Several people lamented throughout the multi-hour crafting process that their brushes at home were much better. “If only I had known, I would’ve brought my own,” they repeated.

  • When you’ve generously brought people together, it’s a kick in the teeth to hear people complain. It may make you feel less inclined to continue coaching and guiding your team. Leaders create opportunities for teams to collaborate and still we have to mold the culture to ensure that negativity and complaints don’t overwhelm the everyday work.

What played out around that craft table happens at work every day.

Teams complain about tools, processes, procedures, decisions—all under the banner of “process improvement” or sometimes "transparent culture".

But constant criticism, especially in the moment, drains energy. It lowers the collective mood, even when things are going well.

Take the lesson from the craft table to your role as leader:

Let people know the rules of the game.

Appreciate (out loud) the behaviors you want to see more of. 

Speak directly to the behaviors that are unacceptable.

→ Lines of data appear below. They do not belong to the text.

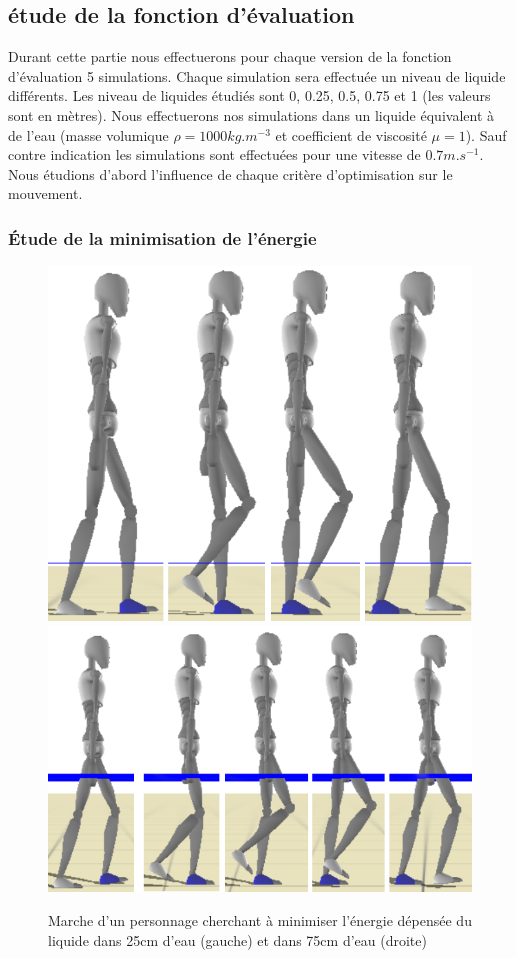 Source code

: \documentclass[runningheads,a4paper]{llncs}
\begin{document}
\subsection{étude de la fonction d'évaluation}

Durant cette partie nous effectuerons pour chaque version de la fonction d'évaluation 5 simulations. Chaque simulation sera effectuée un niveau de liquide différents. Les niveau de liquides étudiés sont 0, 0.25, 0.5, 0.75 et 1 (les valeurs sont en mètres). Nous effectuerons nos simulations dans un liquide équivalent à de l'eau (masse volumique $\rho =1000kg.m^{-3}$ et coefficient de viscosité  $\mu =1$). Sauf contre indication les simulations sont effectuées pour une vitesse de $0.7m.s^{-1}$. Nous étudions d'abord l'influence de chaque critère d'optimisation sur le mouvement.

\subsubsection{Étude de la minimisation de l'énergie}

\begin{figure}[h]
\centering
\includegraphics[scale=0.37]{strips/min_torque_25cm.png}
\includegraphics[scale=0.5]{strips/min_torque_75cm.png}
\caption{Marche d'un personnage cherchant à minimiser l'énergie dépensée du liquide dans 25cm d'eau (gauche) et dans 75cm d'eau (droite)}
\label{fig:min_energ}
\end{figure}
\end{document}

Provide dedicated time and direction on how you’ll collect feedback. Give the team a structured time to brainstorm, innovate, and iterate together.A planned, intentional time to evaluate and improve tools and processes together transforms griping into creativity. It turns frustration into collaboration. And it makes everyone’s day more productive, enjoyable, and focused.

Put your team into unfamiliar roles and situations so that you have an opportunity to observe, guide and coach them.

Sometimes leadership lessons come from a holiday craft table: the same shared tools, the same tight space, the same small frustrations—and the same opportunity to turn noise into connection and chaos into creativity.